+++ Information shown +++
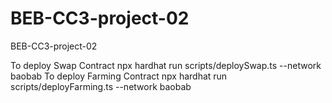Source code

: # BEB-CC3-project-02

BEB-CC3-project-02

To deploy Swap Contract
npx hardhat run scripts/deploySwap.ts --network baobab
To deploy Farming Contract
npx hardhat run scripts/deployFarming.ts --network baobab
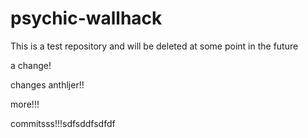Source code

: psychic-wallhack
================

This is a test repository and will be deleted at some point in the future

a change!

changes
anthljer!!

more!!!

commitsss!!!sdfsddfsdfdf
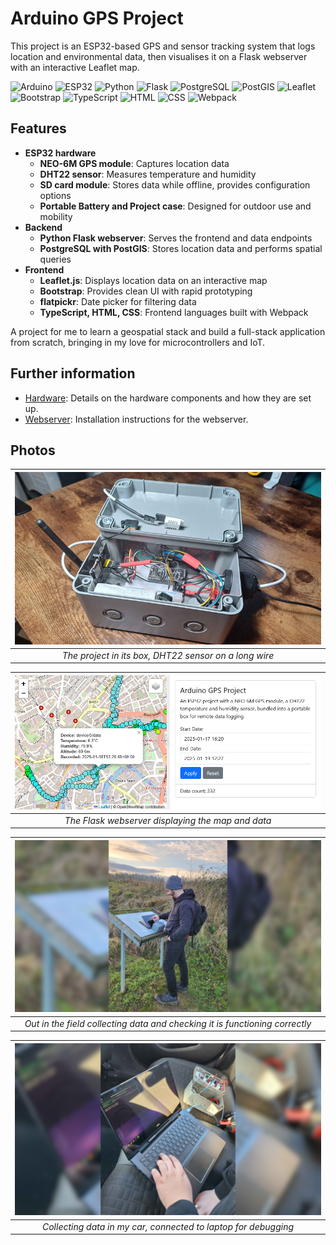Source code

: # Arduino GPS Project

This project is an ESP32-based GPS and sensor tracking system that logs location and environmental data, then visualises it on a Flask webserver with an interactive Leaflet map.

![Arduino](https://img.shields.io/badge/-Arduino-00979D?style=for-the-badge&logo=Arduino&logoColor=white) ![ESP32](https://img.shields.io/badge/ESP32-000000?style=for-the-badge&logo=espressif&logoColor=white) ![Python](https://img.shields.io/badge/python-3670A0?style=for-the-badge&logo=python&logoColor=ffdd54) ![Flask](https://img.shields.io/badge/Flask-000000?style=for-the-badge&logo=flask&logoColor=white) ![PostgreSQL](https://img.shields.io/badge/PostgreSQL-316192?style=for-the-badge&logo=postgresql&logoColor=white) ![PostGIS](https://img.shields.io/badge/PostGIS-006B3A?style=for-the-badge&logo=postgis&logoColor=white) ![Leaflet](https://img.shields.io/badge/Leaflet-199900?style=for-the-badge&logo=leaflet&logoColor=white) ![Bootstrap](https://img.shields.io/badge/Bootstrap-7952B3?style=for-the-badge&logo=bootstrap&logoColor=white) ![TypeScript](https://img.shields.io/badge/TypeScript-007ACC?style=for-the-badge&logo=typescript&logoColor=white) ![HTML](https://img.shields.io/badge/HTML-E34F26?style=for-the-badge&logo=html5&logoColor=white) ![CSS](https://img.shields.io/badge/CSS-1572B6?style=for-the-badge&logo=css3&logoColor=white) ![Webpack](https://img.shields.io/badge/Webpack-8DD6F9?style=for-the-badge&logo=webpack&logoColor=black)

## Features

- **ESP32 hardware**
  - **NEO-6M GPS module**: Captures location data
  - **DHT22 sensor**: Measures temperature and humidity
  - **SD card module**: Stores data while offline, provides configuration options
  - **Portable Battery and Project case**: Designed for outdoor use and mobility
- **Backend**
  - **Python Flask webserver**: Serves the frontend and data endpoints
  - **PostgreSQL with PostGIS**: Stores location data and performs spatial queries
- **Frontend**
  - **Leaflet.js**: Displays location data on an interactive map
  - **Bootstrap**: Provides clean UI with rapid prototyping
  - **flatpickr**: Date picker for filtering data
  - **TypeScript, HTML, CSS**: Frontend languages built with Webpack

A project for me to learn a geospatial stack and build a full-stack application from scratch, bringing in my love for microcontrollers and IoT.

## Further information

- [Hardware](hardware/README.md): Details on the hardware components and how they are set up.
- [Webserver](webserver/README.md): Installation instructions for the webserver.

## Photos

|![Hardware](hardware/docs/project_in_box.png)|
|:--:|
| *The project in its box, DHT22 sensor on a long wire* |

|![Webserver](webserver/docs/webpage.png)|
|:--:|
| *The Flask webserver displaying the map and data* |

|![Collecting data](docs/collecting_data.png)|
|:--:|
| *Out in the field collecting data and checking it is functioning correctly* |

|![Collecting data 2](docs/collecting_data_2.png)|
|:--:|
| *Collecting data in my car, connected to laptop for debugging* |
+++
# Aim of the exercise
Lines above that include the string "README" need to be copied.

# Response for this exercise
- [Hardware](hardware/README.md): Details on the hardware components and how they are set up.
- [Webserver](webserver/README.md): Installation instructions for the webserver.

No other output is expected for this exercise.